- _HOW TO COMPLETE THIS TASK_: Write out only the opening lines of the entries, through the line with "These changes collectively".

======== DATA ========

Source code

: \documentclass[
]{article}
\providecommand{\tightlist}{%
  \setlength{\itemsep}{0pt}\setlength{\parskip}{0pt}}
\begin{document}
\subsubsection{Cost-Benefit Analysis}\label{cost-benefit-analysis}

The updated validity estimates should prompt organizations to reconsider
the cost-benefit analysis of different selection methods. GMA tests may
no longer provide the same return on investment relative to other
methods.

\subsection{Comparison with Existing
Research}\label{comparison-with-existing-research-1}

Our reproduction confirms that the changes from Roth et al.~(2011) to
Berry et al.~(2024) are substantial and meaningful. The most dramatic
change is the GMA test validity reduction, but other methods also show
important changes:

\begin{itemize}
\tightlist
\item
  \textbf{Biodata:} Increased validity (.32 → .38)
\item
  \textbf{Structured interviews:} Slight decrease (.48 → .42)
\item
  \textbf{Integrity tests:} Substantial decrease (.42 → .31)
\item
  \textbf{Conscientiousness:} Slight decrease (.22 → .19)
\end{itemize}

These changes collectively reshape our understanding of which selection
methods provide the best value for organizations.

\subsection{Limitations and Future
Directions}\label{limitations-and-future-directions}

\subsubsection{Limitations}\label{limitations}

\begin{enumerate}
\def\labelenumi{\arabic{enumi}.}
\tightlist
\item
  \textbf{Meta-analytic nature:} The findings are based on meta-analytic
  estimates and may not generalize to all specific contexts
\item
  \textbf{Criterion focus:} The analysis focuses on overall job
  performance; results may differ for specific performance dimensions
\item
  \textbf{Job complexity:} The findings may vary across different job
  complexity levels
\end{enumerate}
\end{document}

========

- _TASK SOLUTION_:
Source code

: \documentclass[
]{article}
\providecommand{\tightlist}{%
  \setlength{\itemsep}{0pt}\setlength{\parskip}{0pt}}
\begin{document}
\subsubsection{Cost-Benefit Analysis}\label{cost-benefit-analysis}

The updated validity estimates should prompt organizations to reconsider
the cost-benefit analysis of different selection methods. GMA tests may
no longer provide the same return on investment relative to other
methods.

\subsection{Comparison with Existing
Research}\label{comparison-with-existing-research-1}

Our reproduction confirms that the changes from Roth et al.~(2011) to
Berry et al.~(2024) are substantial and meaningful. The most dramatic
change is the GMA test validity reduction, but other methods also show
important changes:

\begin{itemize}
\tightlist
\item
  \textbf{Biodata:} Increased validity (.32 → .38)
\item
  \textbf{Structured interviews:} Slight decrease (.48 → .42)
\item
  \textbf{Integrity tests:} Substantial decrease (.42 → .31)
\item
  \textbf{Conscientiousness:} Slight decrease (.22 → .19)
\end{itemize}

These changes collectively reshape our understanding of which selection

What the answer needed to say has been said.